Chilean human rights activist Ana Gonzalez de Recabarren died at the age of 93 on October 26. She was suffering from a prolonged chronic breathing disorder. Ana Gonzales was one of the senior activists of Association of Relatives of the Disappeared Detainees (AFDD) in Chile. AFDD was formed in Santiago in 1974 in the wake of detentions and disappearances of thousands of people by the authoritarian military regime of general Augusto Pinochet. She died in San Jose hospital in Santiago on Friday without knowing the fate of her husband, two children and pregnant daughter-in-law who were forcibly disappeared during the period of the dictatorship in Chile.

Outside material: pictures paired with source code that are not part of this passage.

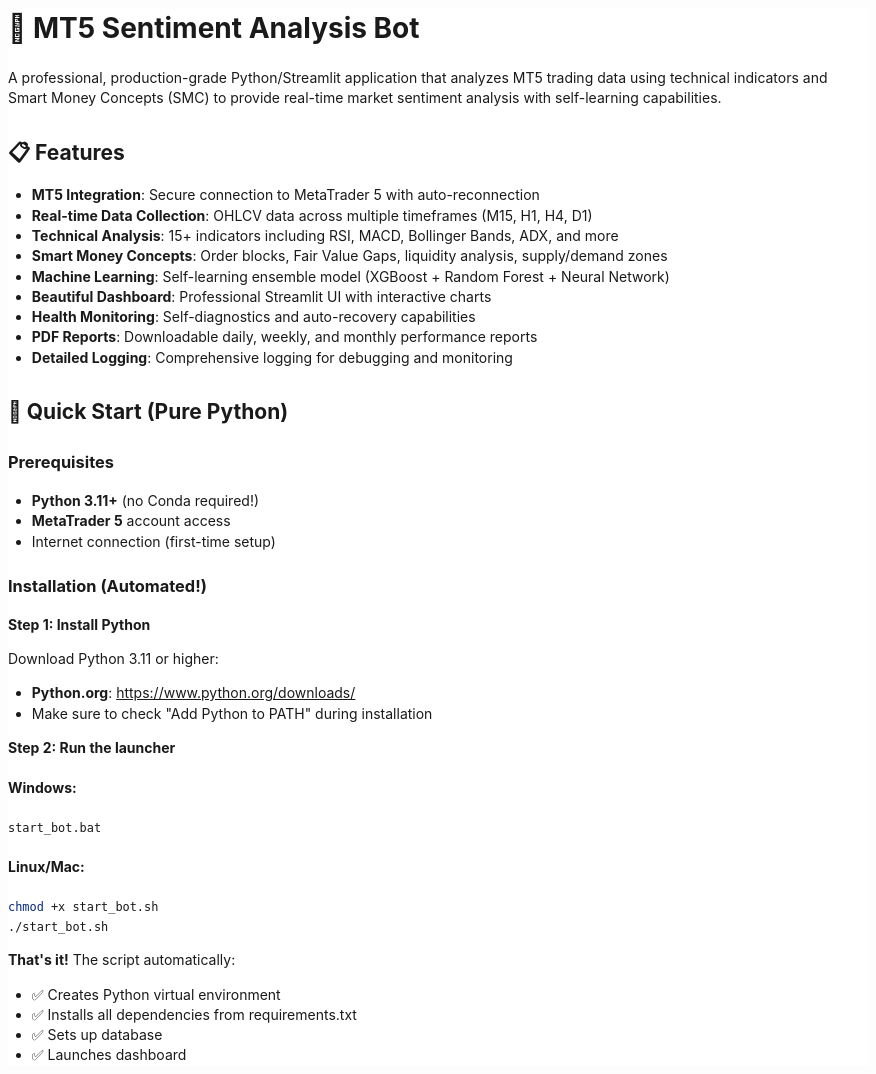 # 🎯 MT5 Sentiment Analysis Bot

A professional, production-grade Python/Streamlit application that analyzes MT5 trading data using technical indicators and Smart Money Concepts (SMC) to provide real-time market sentiment analysis with self-learning capabilities.

## 📋 Features

- **MT5 Integration**: Secure connection to MetaTrader 5 with auto-reconnection
- **Real-time Data Collection**: OHLCV data across multiple timeframes (M15, H1, H4, D1)
- **Technical Analysis**: 15+ indicators including RSI, MACD, Bollinger Bands, ADX, and more
- **Smart Money Concepts**: Order blocks, Fair Value Gaps, liquidity analysis, supply/demand zones
- **Machine Learning**: Self-learning ensemble model (XGBoost + Random Forest + Neural Network)
- **Beautiful Dashboard**: Professional Streamlit UI with interactive charts
- **Health Monitoring**: Self-diagnostics and auto-recovery capabilities
- **PDF Reports**: Downloadable daily, weekly, and monthly performance reports
- **Detailed Logging**: Comprehensive logging for debugging and monitoring

## 🚀 Quick Start (Pure Python)

### Prerequisites

- **Python 3.11+** (no Conda required!)
- **MetaTrader 5** account access
- Internet connection (first-time setup)

### Installation (Automated!)

**Step 1: Install Python**

Download Python 3.11 or higher:
- **Python.org**: https://www.python.org/downloads/
- Make sure to check "Add Python to PATH" during installation

**Step 2: Run the launcher**

#### Windows:
```batch
start_bot.bat
```

#### Linux/Mac:
```bash
chmod +x start_bot.sh
./start_bot.sh
```

**That's it!** The script automatically:
- ✅ Creates Python virtual environment
- ✅ Installs all dependencies from requirements.txt
- ✅ Sets up database
- ✅ Launches dashboard
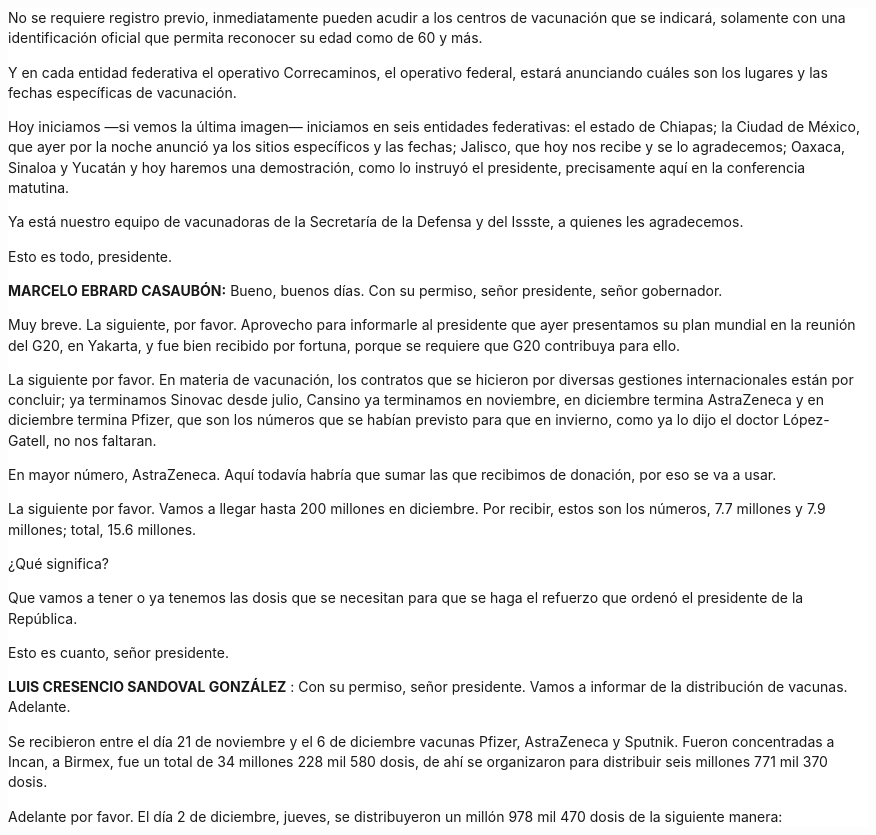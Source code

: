 No se requiere registro previo, inmediatamente pueden acudir a los centros de
vacunación que se indicará, solamente con una identificación oficial que
permita reconocer su edad como de 60 y más.

Y en cada entidad federativa el operativo Correcaminos, el operativo federal,
estará anunciando cuáles son los lugares y las fechas específicas de
vacunación.

Hoy iniciamos —si vemos la última imagen— iniciamos en seis entidades
federativas: el estado de Chiapas; la Ciudad de México, que ayer por la noche
anunció ya los sitios específicos y las fechas; Jalisco, que hoy nos recibe y
se lo agradecemos; Oaxaca, Sinaloa y Yucatán y hoy haremos una demostración,
como lo instruyó el presidente, precisamente aquí en la conferencia matutina.

Ya está nuestro equipo de vacunadoras de la Secretaría de la Defensa y del
Issste, a quienes les agradecemos.

Esto es todo, presidente.

**MARCELO EBRARD CASAUBÓN:** Bueno, buenos días. Con su permiso, señor
presidente, señor gobernador.

Muy breve. La siguiente, por favor. Aprovecho para informarle al presidente
que ayer presentamos su plan mundial en la reunión del G20, en Yakarta, y fue
bien recibido por fortuna, porque se requiere que G20 contribuya para ello.

La siguiente por favor. En materia de vacunación, los contratos que se
hicieron por diversas gestiones internacionales están por concluir; ya
terminamos Sinovac desde julio, Cansino ya terminamos en noviembre, en
diciembre termina AstraZeneca y en diciembre termina Pfizer, que son los
números que se habían previsto para que en invierno, como ya lo dijo el doctor
López-Gatell, no nos faltaran.

En mayor número, AstraZeneca. Aquí todavía habría que sumar las que recibimos
de donación, por eso se va a usar.

La siguiente por favor. Vamos a llegar hasta 200 millones en diciembre. Por
recibir, estos son los números, 7.7 millones y 7.9 millones; total, 15.6
millones.

¿Qué significa?

Que vamos a tener o ya tenemos las dosis que se necesitan para que se haga el
refuerzo que ordenó el presidente de la República.

Esto es cuanto, señor presidente.

**LUIS CRESENCIO SANDOVAL GONZÁLEZ** : Con su permiso, señor presidente. Vamos
a informar de la distribución de vacunas. Adelante.

Se recibieron entre el día 21 de noviembre y el 6 de diciembre vacunas Pfizer,
AstraZeneca y Sputnik. Fueron concentradas a Incan, a Birmex, fue un total de
34 millones 228 mil 580 dosis, de ahí se organizaron para distribuir seis
millones 771 mil 370 dosis.

Adelante por favor. El día 2 de diciembre, jueves, se distribuyeron un millón
978 mil 470 dosis de la siguiente manera:
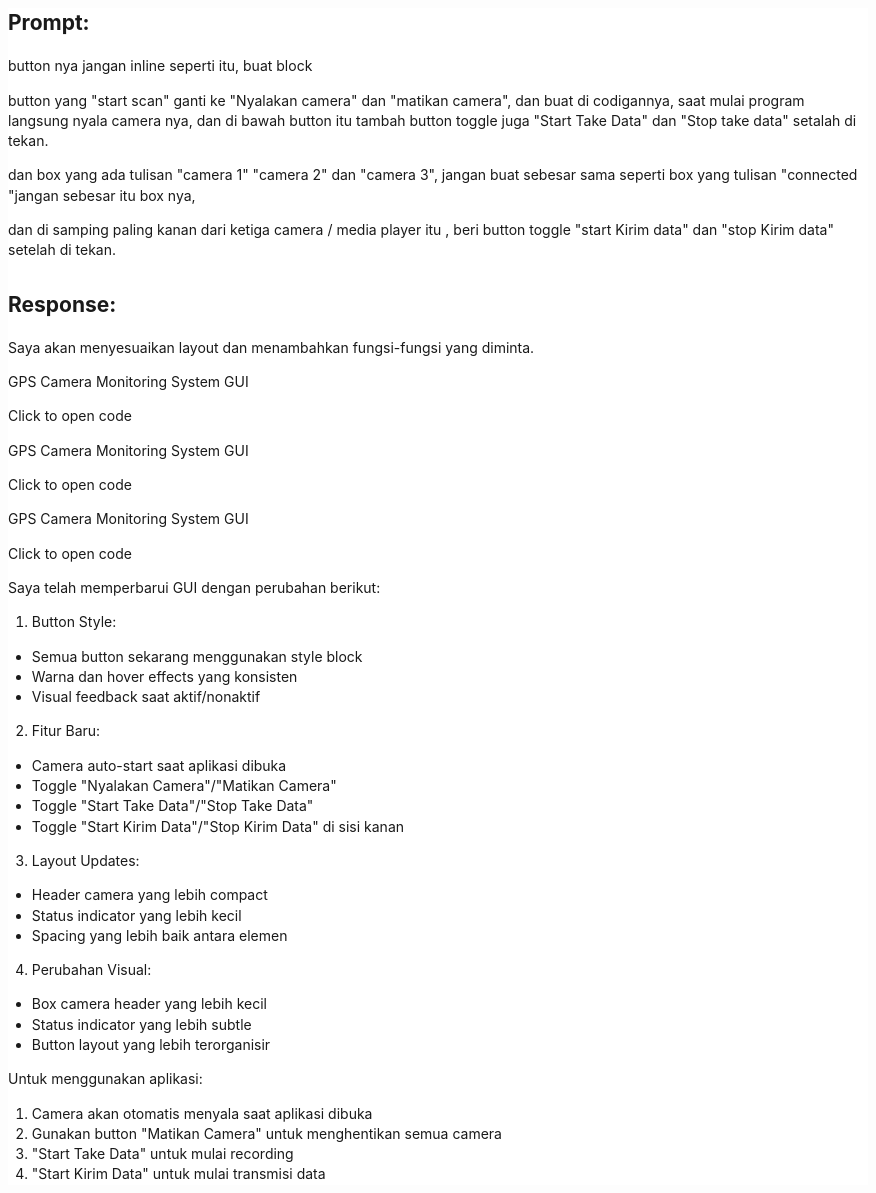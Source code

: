 ## Prompt:
button nya jangan inline seperti itu, buat block

button yang "start scan" ganti ke "Nyalakan camera" dan "matikan camera", dan buat di codigannya, saat mulai program langsung nyala camera nya, dan di bawah button itu tambah button toggle juga "Start Take Data" dan "Stop take data" setalah di tekan.

dan box yang ada tulisan "camera 1" "camera 2" dan "camera 3", jangan buat sebesar sama seperti box yang tulisan "connected "jangan sebesar itu box nya,

dan di samping paling kanan dari ketiga camera / media player itu , beri button toggle "start Kirim data" dan "stop Kirim data" setelah di tekan.

## Response:
Saya akan menyesuaikan layout dan menambahkan fungsi-fungsi yang diminta.

GPS Camera Monitoring System GUI

Click to open code

GPS Camera Monitoring System GUI

Click to open code

GPS Camera Monitoring System GUI

Click to open code

Saya telah memperbarui GUI dengan perubahan berikut:

1.  Button Style:

*   Semua button sekarang menggunakan style block
*   Warna dan hover effects yang konsisten
*   Visual feedback saat aktif/nonaktif

2.  Fitur Baru:

*   Camera auto-start saat aplikasi dibuka
*   Toggle "Nyalakan Camera"/"Matikan Camera"
*   Toggle "Start Take Data"/"Stop Take Data"
*   Toggle "Start Kirim Data"/"Stop Kirim Data" di sisi kanan

3.  Layout Updates:

*   Header camera yang lebih compact
*   Status indicator yang lebih kecil
*   Spacing yang lebih baik antara elemen

4.  Perubahan Visual:

*   Box camera header yang lebih kecil
*   Status indicator yang lebih subtle
*   Button layout yang lebih terorganisir

Untuk menggunakan aplikasi:

1.  Camera akan otomatis menyala saat aplikasi dibuka
2.  Gunakan button "Matikan Camera" untuk menghentikan semua camera
3.  "Start Take Data" untuk mulai recording
4.  "Start Kirim Data" untuk mulai transmisi data
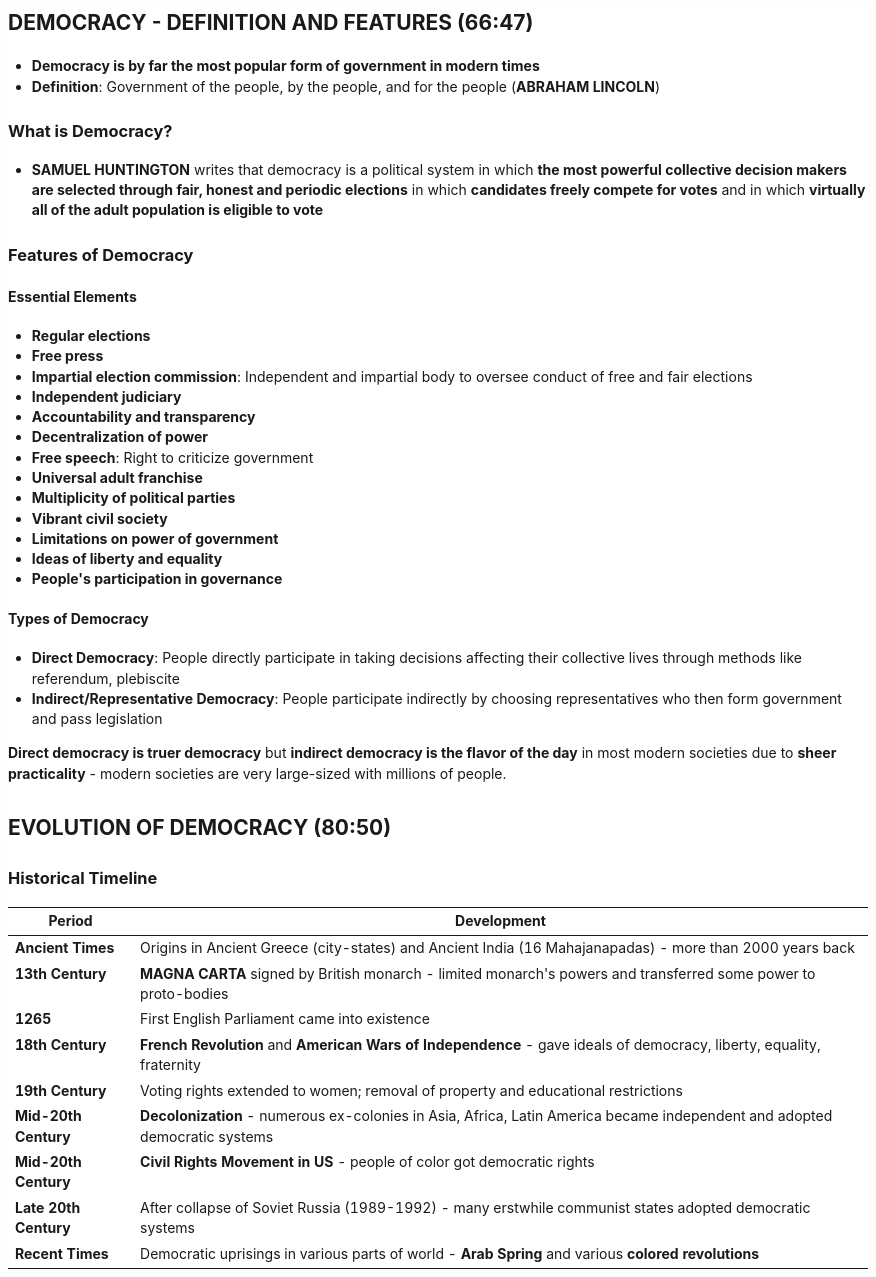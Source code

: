 ## DEMOCRACY - DEFINITION AND FEATURES (66:47)

- **Democracy is by far the most popular form of government in modern times**
- **Definition**: Government of the people, by the people, and for the people (**ABRAHAM LINCOLN**)

### What is Democracy?

- **SAMUEL HUNTINGTON** writes that democracy is a political system in which **the most powerful collective decision makers are selected through fair, honest and periodic elections** in which **candidates freely compete for votes** and in which **virtually all of the adult population is eligible to vote**

### Features of Democracy

#### Essential Elements

- **Regular elections**
- **Free press**
- **Impartial election commission**: Independent and impartial body to oversee conduct of free and fair elections
- **Independent judiciary**
- **Accountability and transparency**
- **Decentralization of power**
- **Free speech**: Right to criticize government
- **Universal adult franchise**
- **Multiplicity of political parties**
- **Vibrant civil society**
- **Limitations on power of government**
- **Ideas of liberty and equality**
- **People's participation in governance**

#### Types of Democracy

- **Direct Democracy**: People directly participate in taking decisions affecting their collective lives through methods like referendum, plebiscite
- **Indirect/Representative Democracy**: People participate indirectly by choosing representatives who then form government and pass legislation

**Direct democracy is truer democracy** but **indirect democracy is the flavor of the day** in most modern societies due to **sheer practicality** - modern societies are very large-sized with millions of people.

## EVOLUTION OF DEMOCRACY (80:50)

### Historical Timeline

| Period                | Development                                                                                                                |
| --------------------- | -------------------------------------------------------------------------------------------------------------------------- |
| **Ancient Times**     | Origins in Ancient Greece (city-states) and Ancient India (16 Mahajanapadas) - more than 2000 years back                   |
| **13th Century**      | **MAGNA CARTA** signed by British monarch - limited monarch's powers and transferred some power to proto-bodies            |
| **1265**              | First English Parliament came into existence                                                                               |
| **18th Century**      | **French Revolution** and **American Wars of Independence** - gave ideals of democracy, liberty, equality, fraternity      |
| **19th Century**      | Voting rights extended to women; removal of property and educational restrictions                                          |
| **Mid-20th Century**  | **Decolonization** - numerous ex-colonies in Asia, Africa, Latin America became independent and adopted democratic systems |
| **Mid-20th Century**  | **Civil Rights Movement in US** - people of color got democratic rights                                                    |
| **Late 20th Century** | After collapse of Soviet Russia (1989-1992) - many erstwhile communist states adopted democratic systems                   |
| **Recent Times**      | Democratic uprisings in various parts of world - **Arab Spring** and various **colored revolutions**                       |
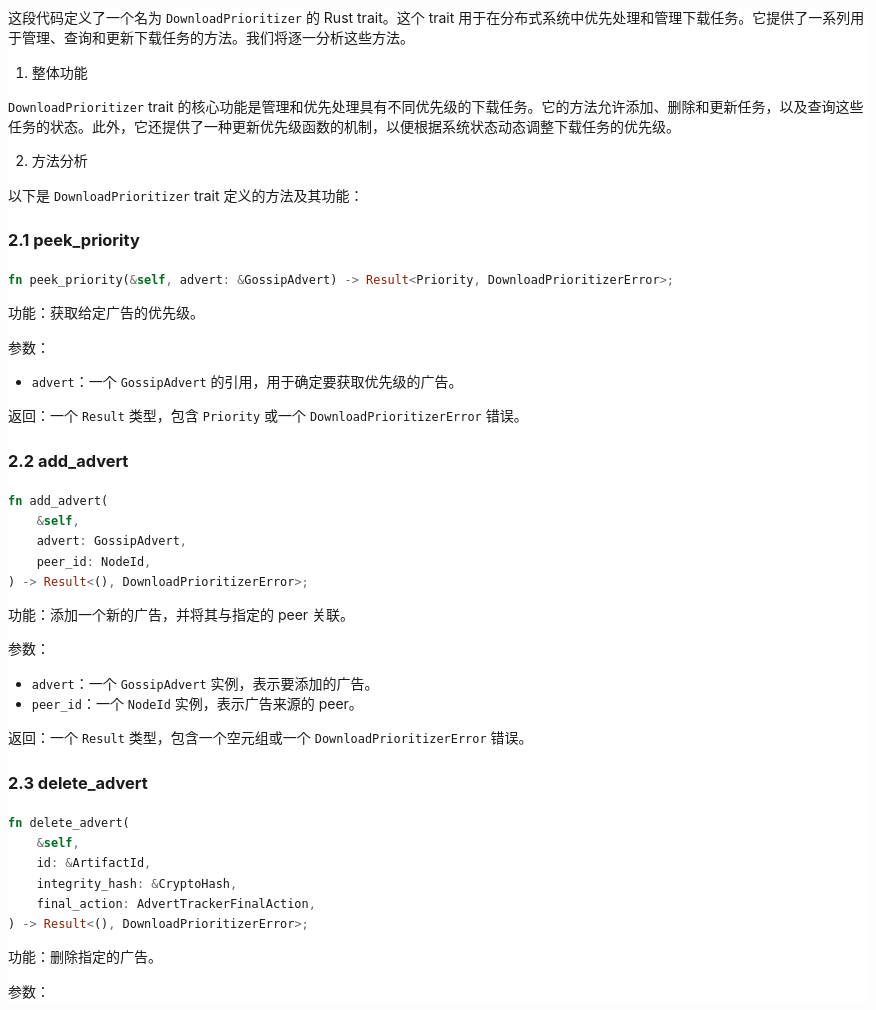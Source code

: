 这段代码定义了一个名为 `DownloadPrioritizer` 的 Rust trait。这个 trait 用于在分布式系统中优先处理和管理下载任务。它提供了一系列用于管理、查询和更新下载任务的方法。我们将逐一分析这些方法。

1. 整体功能

`DownloadPrioritizer` trait 的核心功能是管理和优先处理具有不同优先级的下载任务。它的方法允许添加、删除和更新任务，以及查询这些任务的状态。此外，它还提供了一种更新优先级函数的机制，以便根据系统状态动态调整下载任务的优先级。

2. 方法分析

以下是 `DownloadPrioritizer` trait 定义的方法及其功能：

### 2.1 peek_priority

```rust
fn peek_priority(&self, advert: &GossipAdvert) -> Result<Priority, DownloadPrioritizerError>;
```

功能：获取给定广告的优先级。

参数：

- `advert`：一个 `GossipAdvert` 的引用，用于确定要获取优先级的广告。

返回：一个 `Result` 类型，包含 `Priority` 或一个 `DownloadPrioritizerError` 错误。

### 2.2 add_advert

```rust
fn add_advert(
    &self,
    advert: GossipAdvert,
    peer_id: NodeId,
) -> Result<(), DownloadPrioritizerError>;
```

功能：添加一个新的广告，并将其与指定的 peer 关联。

参数：

- `advert`：一个 `GossipAdvert` 实例，表示要添加的广告。
- `peer_id`：一个 `NodeId` 实例，表示广告来源的 peer。

返回：一个 `Result` 类型，包含一个空元组或一个 `DownloadPrioritizerError` 错误。

### 2.3 delete_advert

```rust
fn delete_advert(
    &self,
    id: &ArtifactId,
    integrity_hash: &CryptoHash,
    final_action: AdvertTrackerFinalAction,
) -> Result<(), DownloadPrioritizerError>;
```

功能：删除指定的广告。

参数：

She was born in Tocopilla, Chile, in 1925. Her family members, including two sons and daughter-in-law, were taken by the National Intelligence Directorate (DINA) in April 1976 and were never seen again. Her husband, Manuel Segundo Recabarren, also went missing while searching for his sons. Since then, Ana Gonzalez spent more than four decades searching for her family and the more than 3,000 people who were killed or disappeared during Augusto Pinochet’s (1973-1990) dictatorship.
She fought fiercely against the dictatorship and addressed the United Nations, the Organization of American States and many other forums about human rights abuses in Chile. She was one of the founders of the AFDD. She was arrested on dozens of occasions, led hunger strikes and travelled abroad to denounce the horror that was experienced in the country during the Pinochet dictatorship. Ana González also wrote a book (which remains unpublished) in which she recounted her 40 years of tireless search.
Human rights activists and progressive sections in Chile expressed their condolence over the death of their beloved comrade.
Guillermo Teillier, president of Chilean Communist Party (PC), tweeted, “Comrade Ana González has passed away, a tireless fighter for human rights and an eternal seeker of truth and justice. She dies without finding her husband, children and daughter-in-law, which the Pinochet dictatorship snatched from her. For her and for all the victims of the dictatorship. No to impunity! ”
Lorena Pizarro, president of AFDD, said it was brutal and unjust that neither the authorities or the armed forces had broken the pact of silence and revealed what had happened to her family.
UN Human Rights chief and former Chilean president Michelle Bachelet tweeted that Ana would “remain in the hearts of thousands of Chileans for your selfless struggle for the rights of all.”
On Sunday, hundreds of people attended the funeral and payed final tributes to Ana Gonzalez Recabarren at the Catholic Cemetery at Avenida Valdivieso 555 in Recoleta District.